As many of you will have heard, two satellites – an Iridium communications satellite and a defunct Russian vehicle – collided in low earth orbit yesterday. This didn’t immediately mean much to me until the phone started ringing in my office. The college media office were looking for someone who could talk to the media about this. Since they know I’m involved with satellite astronomy I got the call.

I thus ended up waiting a fair bit for people to call back, and for a while I thought it would amount to nothing. But I’ve just finished a radio interview with IRN (independent radio news, the radio equivalent to ITN, and serving commercial stations across the UK). Seemed to go well.

If you hear me on your local station let me know!


Cosmic Radio Background discovered?

January 9, 2009

A balloon borne instrument called ARCADE-2 is causing some excitement as it seems to have discovered an excess of extragalactic emission at frequencies around 3.3 GHz. The above link points to a New York Times article on the result, which shows the prominence it’s achieved. The relevant papers can be found here on the arXiv, including the basic result here and discussion of the excess here.
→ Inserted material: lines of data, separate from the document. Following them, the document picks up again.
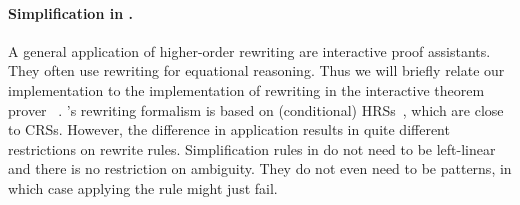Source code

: \paragraph{Simplification in \Isabelle.} %
%
A general application of higher-order rewriting are interactive proof
assistants. They often use rewriting for equational reasoning. Thus we
will briefly relate our implementation to the implementation of
rewriting in the interactive theorem prover
\Isabelle~\cite{2002_nipkow_et_al}. \Isabelle's rewriting formalism
is based on (conditional) HRSs~\cite{1998_mayr-nipkow}, which are
close to CRSs.
%
However, the difference in application results in quite different
restrictions on rewrite rules.  Simplification rules in \Isabelle do
not need to be left-linear and there is no restriction on
ambiguity. They do not even need to be patterns, in which case
applying the rule might just fail.

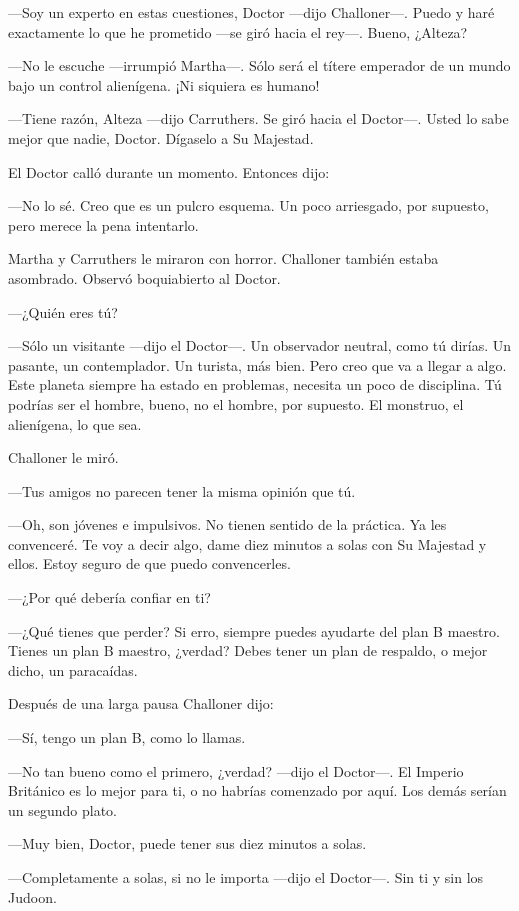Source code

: ---Soy un experto en estas cuestiones, Doctor ---dijo Challoner---.
Puedo y haré exactamente lo que he prometido ---se giró hacia el rey---.
Bueno, ¿Alteza?

---No le escuche ---irrumpió Martha---. Sólo será el títere emperador de
un mundo bajo un control alienígena. ¡Ni siquiera es humano!

---Tiene razón, Alteza ---dijo Carruthers. Se giró hacia el Doctor---.
Usted lo sabe mejor que nadie, Doctor. Dígaselo a Su Majestad.

El Doctor calló durante un momento. Entonces dijo:

---No lo sé. Creo que es un pulcro esquema. Un poco arriesgado, por
supuesto, pero merece la pena intentarlo.

Martha y Carruthers le miraron con horror. Challoner también estaba
asombrado. Observó boquiabierto al Doctor.

---¿Quién eres tú?

---Sólo un visitante ---dijo el Doctor---. Un observador neutral, como
tú dirías. Un pasante, un contemplador. Un turista, más bien. Pero creo
que va a llegar a algo. Este planeta siempre ha estado en problemas,
necesita un poco de disciplina. Tú podrías ser el hombre, bueno, no el
hombre, por supuesto. El monstruo, el alienígena, lo que sea.

Challoner le miró.

---Tus amigos no parecen tener la misma opinión que tú.

---Oh, son jóvenes e impulsivos. No tienen sentido de la práctica. Ya
les convenceré. Te voy a decir algo, dame diez minutos a solas con Su
Majestad y ellos. Estoy seguro de que puedo convencerles.

---¿Por qué debería confiar en ti?

---¿Qué tienes que perder? Si erro, siempre puedes ayudarte del plan B
maestro. Tienes un plan B maestro, ¿verdad? Debes tener un plan de
respaldo, o mejor dicho, un paracaídas.

Después de una larga pausa Challoner dijo:

---Sí, tengo un plan B, como lo llamas.

---No tan bueno como el primero, ¿verdad? ---dijo el Doctor---. El
Imperio Británico es lo mejor para ti, o no habrías comenzado por aquí.
Los demás serían un segundo plato.

---Muy bien, Doctor, puede tener sus diez minutos a solas.

---Completamente a solas, si no le importa ---dijo el Doctor---. Sin ti
y sin los Judoon.

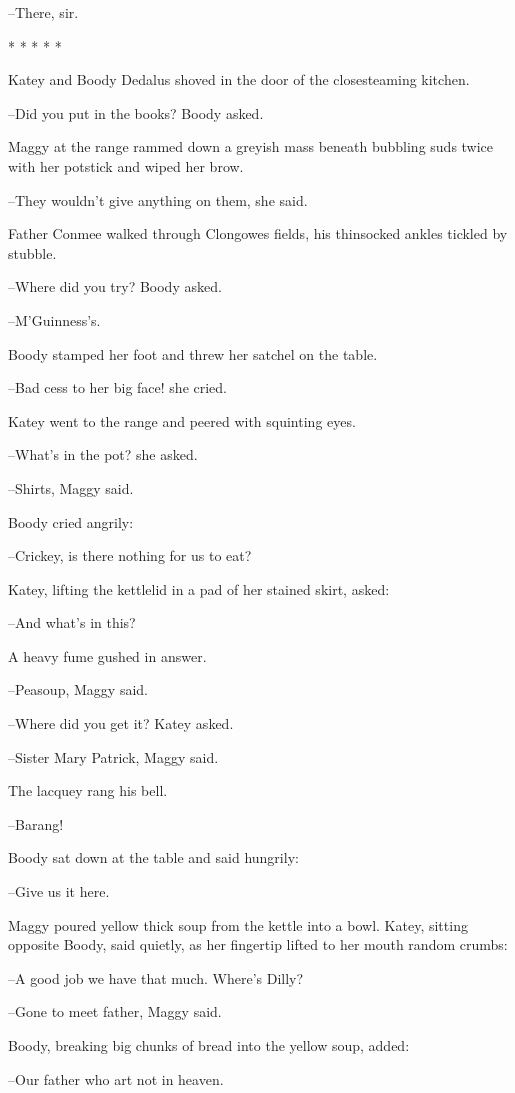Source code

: --There, sir.


    * * * * *


Katey and Boody Dedalus shoved in the door of the closesteaming
kitchen.

--Did you put in the books? Boody asked.

Maggy at the range rammed down a greyish mass beneath bubbling
suds twice with her potstick and wiped her brow.

--They wouldn't give anything on them, she said.

Father Conmee walked through Clongowes fields, his thinsocked
ankles tickled by stubble.

--Where did you try? Boody asked.

--M'Guinness's.

Boody stamped her foot and threw her satchel on the table.

--Bad cess to her big face! she cried.

Katey went to the range and peered with squinting eyes.

--What's in the pot? she asked.

--Shirts, Maggy said.

Boody cried angrily:

--Crickey, is there nothing for us to eat?

Katey, lifting the kettlelid in a pad of her stained skirt, asked:

--And what's in this?

A heavy fume gushed in answer.

--Peasoup, Maggy said.

--Where did you get it? Katey asked.

--Sister Mary Patrick, Maggy said.

The lacquey rang his bell.

--Barang!

Boody sat down at the table and said hungrily:

--Give us it here.

Maggy poured yellow thick soup from the kettle into a bowl. Katey,
sitting opposite Boody, said quietly, as her fingertip lifted to her mouth
random crumbs:

--A good job we have that much. Where's Dilly?

--Gone to meet father, Maggy said.

Boody, breaking big chunks of bread into the yellow soup, added:

--Our father who art not in heaven.

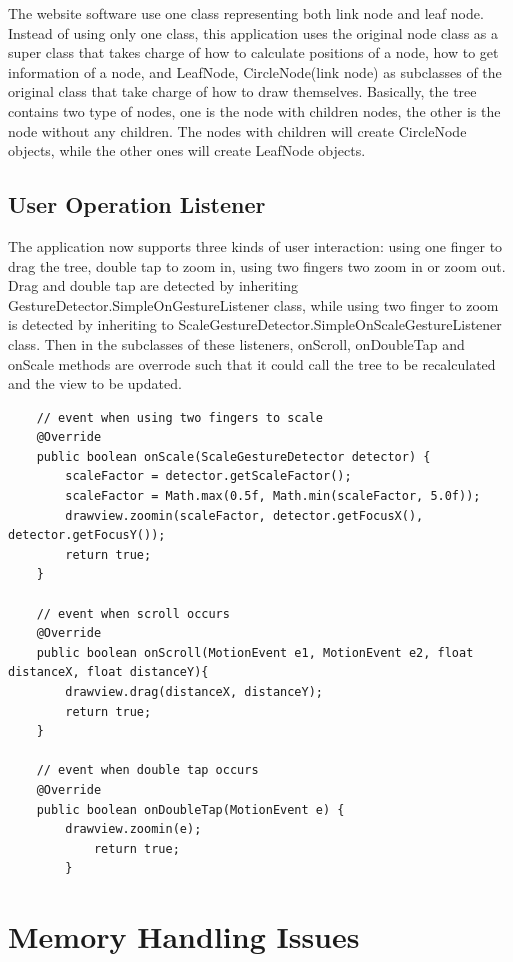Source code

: \documentclass[MSc]{icldt}
\begin{document}
The website software use one class representing both link node and leaf node. Instead of using only one class, this application uses the original node class as a super class that takes charge of how to calculate positions of a node, how to get information of a node, and LeafNode, CircleNode(link node) as subclasses of the original class that take charge of how to draw themselves. Basically, the tree contains two type of nodes, one is the node with children nodes, the other is the node without any children. The nodes with children will create CircleNode objects, while the other ones will create LeafNode objects. 

\section{User Operation Listener}

The application now supports three kinds of user interaction: using one finger to drag the tree, double tap to zoom in, using two fingers two zoom in or zoom out. Drag and double tap are detected by inheriting GestureDetector.SimpleOnGestureListener class, while using two finger to zoom is detected by inheriting to ScaleGestureDetector.SimpleOnScaleGestureListener class. Then in the subclasses of these listeners, onScroll, onDoubleTap and onScale methods are overrode such that it could call the tree to be recalculated and the view to be updated. 

\begin{lstlisting}
	// event when using two fingers to scale
	@Override
	public boolean onScale(ScaleGestureDetector detector) {
		scaleFactor = detector.getScaleFactor();
		scaleFactor = Math.max(0.5f, Math.min(scaleFactor, 5.0f));
		drawview.zoomin(scaleFactor, detector.getFocusX(), detector.getFocusY());
		return true;
	}
	
	// event when scroll occurs
	@Override
	public boolean onScroll(MotionEvent e1, MotionEvent e2, float distanceX, float distanceY){
		drawview.drag(distanceX, distanceY);
		return true;
	}
	
	// event when double tap occurs    
	@Override
	public boolean onDoubleTap(MotionEvent e) {
		drawview.zoomin(e);
    		return true;
        }

\end{lstlisting}


\chapter{Memory Handling Issues}
\end{document}
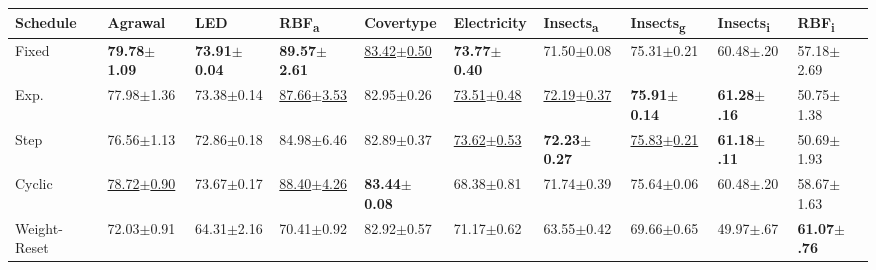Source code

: \documentclass{article} %
\begin{document}
\begin{center}
   \begin{sideways}
      \begin{minipage}{0.9\textheight}
         \small
         \centering
         \begin{tabular}{llllllllll}
            \toprule
            Schedule                  & Agrawal                    & LED                      & RBF\textsubscript{a}       & Covertype                  & Electricity                & Insects\textsubscript{a}   & Insects\textsubscript{g}   & Insects\textsubscript{i} & RBF\textsubscript{i}    \\ \midrule
            Fixed                     & \bfseries 79.78$\pm$1.09   & \bfseries 73.91$\pm$0.04 & \bfseries 89.57$\pm$2.61   & \underline{83.42$\pm$0.50} & \bfseries 73.77$\pm$0.40   & 71.50$\pm$0.08             & 75.31$\pm$0.21             & 60.48$\pm$.20            & 57.18$\pm$2.69          \\
            Exp.                      & 77.98$\pm$1.36             & 73.38$\pm$0.14           & \underline{87.66$\pm$3.53} & 82.95$\pm$0.26             & \underline{73.51$\pm$0.48} & \underline{72.19$\pm$0.37} & \bfseries 75.91$\pm$0.14   & \bfseries 61.28$\pm$.16  & 50.75$\pm$1.38          \\
            Step                      & 76.56$\pm$1.13             & 72.86$\pm$0.18           & 84.98$\pm$6.46             & 82.89$\pm$0.37             & \underline{73.62$\pm$0.53} & \bfseries 72.23$\pm$0.27   & \underline{75.83$\pm$0.21} & \bfseries 61.18$\pm$.11  & 50.69$\pm$1.93          \\
            Cyclic                    & \underline{78.72$\pm$0.90} & 73.67$\pm$0.17           & \underline{88.40$\pm$4.26} & \bfseries 83.44$\pm$0.08   & 68.38$\pm$0.81             & 71.74$\pm$0.39             & 75.64$\pm$0.06             & 60.48$\pm$.20            & 58.67$\pm$1.63          \\
            Weight-Reset              & 72.03$\pm$0.91             & 64.31$\pm$2.16           & 70.41$\pm$0.92             & 82.92$\pm$0.57             & 71.17$\pm$0.62             & 63.55$\pm$0.42             & 69.66$\pm$0.65             & 49.97$\pm$.67            & \bfseries 61.07$\pm$.76 \\

\end{tabular}
\end{minipage}
\end{sideways}
\end{center}
\end{document}

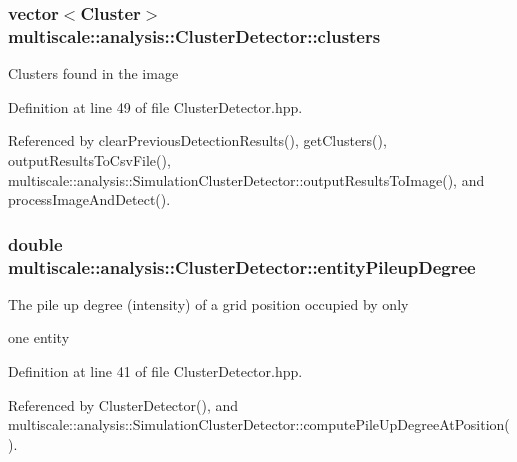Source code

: \hypertarget{classmultiscale_1_1analysis_1_1ClusterDetector_aa81a8649bc743389c2fc1919d47eb5b3}{
\subsubsection[{clusters}]{\setlength{\rightskip}{0pt plus 5cm}vector$<${\bf Cluster}$>$ multiscale\-::analysis\-::\-Cluster\-Detector\-::clusters\hspace{0.3cm}{\ttfamily [protected]}}}\label{classmultiscale_1_1analysis_1_1ClusterDetector_aa81a8649bc743389c2fc1919d47eb5b3}
Clusters found in the image 

Definition at line 49 of file Cluster\-Detector.\-hpp.



Referenced by clear\-Previous\-Detection\-Results(), get\-Clusters(), output\-Results\-To\-Csv\-File(), multiscale\-::analysis\-::\-Simulation\-Cluster\-Detector\-::output\-Results\-To\-Image(), and process\-Image\-And\-Detect().

\hypertarget{classmultiscale_1_1analysis_1_1ClusterDetector_aaa93a4b3a5a3c4279aa434669093ac40}{
\subsubsection[{entity\-Pileup\-Degree}]{\setlength{\rightskip}{0pt plus 5cm}double multiscale\-::analysis\-::\-Cluster\-Detector\-::entity\-Pileup\-Degree\hspace{0.3cm}{\ttfamily [protected]}}}\label{classmultiscale_1_1analysis_1_1ClusterDetector_aaa93a4b3a5a3c4279aa434669093ac40}
\begin{DoxyVerb}      The pile up degree (intensity) of a grid position occupied by only
\end{DoxyVerb}
 one entity 

Definition at line 41 of file Cluster\-Detector.\-hpp.



Referenced by Cluster\-Detector(), and multiscale\-::analysis\-::\-Simulation\-Cluster\-Detector\-::compute\-Pile\-Up\-Degree\-At\-Position().


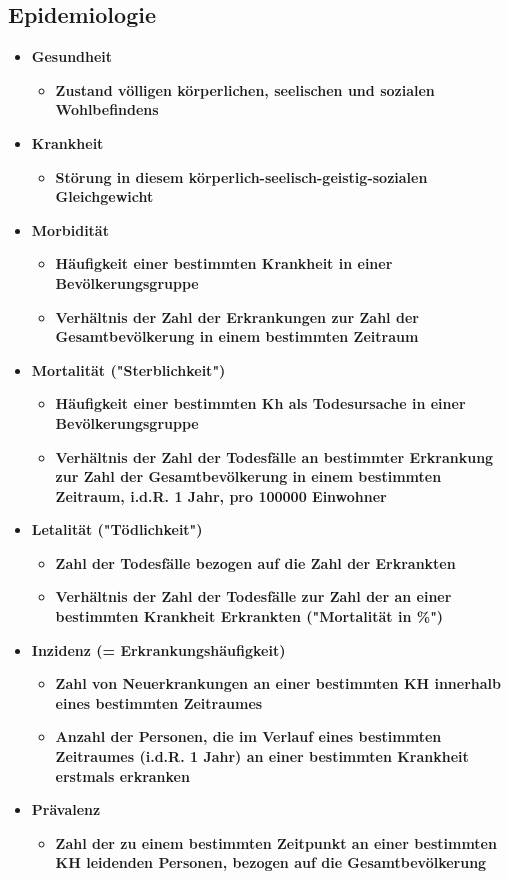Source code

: \subsection{Epidemiologie}
	\begin{itemize}
		\item \textbf{Gesundheit}
			\begin{itemize}
				\item \textbf{Zustand völligen körperlichen, seelischen und sozialen Wohlbefindens}
			\end{itemize}
		\item \textbf{Krankheit}
			\begin{itemize}
				\item \textbf{Störung in diesem körperlich-seelisch-geistig-sozialen Gleichgewicht}
			\end{itemize}
		\item \textbf{Morbidität}
			\begin{itemize}
				\item \textbf{Häufigkeit einer bestimmten Krankheit in einer Bevölkerungsgruppe}
				\item \textbf{Verhältnis der Zahl der Erkrankungen zur Zahl der Gesamtbevölkerung in einem bestimmten Zeitraum}
			\end{itemize}
		\item \textbf{Mortalität ("Sterblichkeit")}
			\begin{itemize}
				\item \textbf{Häufigkeit einer bestimmten Kh als Todesursache in einer Bevölkerungsgruppe}
				\item \textbf{Verhältnis der Zahl der Todesfälle an bestimmter Erkrankung zur Zahl der Gesamtbevölkerung in einem bestimmten Zeitraum, i.d.R. 1 Jahr, pro 100000 Einwohner}
			\end{itemize}
	\pagebreak
		\item \textbf{Letalität ("Tödlichkeit")}
			\begin{itemize}
				\item \textbf{Zahl der Todesfälle bezogen auf die Zahl der Erkrankten}
				\item \textbf{Verhältnis der Zahl der Todesfälle zur Zahl der an einer bestimmten Krankheit Erkrankten ("Mortalität in \%")}
			\end{itemize}
		\item \textbf{Inzidenz (= Erkrankungshäufigkeit)}
			\begin{itemize}
				\item \textbf{Zahl von Neuerkrankungen an einer bestimmten KH innerhalb eines bestimmten Zeitraumes}
				\item \textbf{Anzahl der Personen, die im Verlauf eines bestimmten Zeitraumes (i.d.R. 1 Jahr) an einer bestimmten Krankheit erstmals erkranken}
			\end{itemize}
		\item \textbf{Prävalenz}
			\begin{itemize}
				\item \textbf{Zahl der zu einem bestimmten Zeitpunkt an einer bestimmten KH leidenden Personen, bezogen auf die Gesamtbevölkerung}
			\end{itemize}
	\end{itemize}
The three most likely sources for error in these observations are stated as being galactic emission, systematic effects and unaccounted for radio emission from faint known sources. The authors conclude that the signal they see is grater than these possible contributions and suggest radio emission from the first generation of weak active galactic nuclei at high redshift.

I’m not sure what to make of this just yet. Claims like this from single experiments need to be checked and independently confirmed before we can give them serious weight, but it is an interesting result. The most interesting thing is that the waveband where the signal is detected, 3GHz, can be observed from the ground, so the next generation of sensitive radio telescopes, like eMERLIN and EVLA, should be able to make rapid progress on the problem once they start to operate.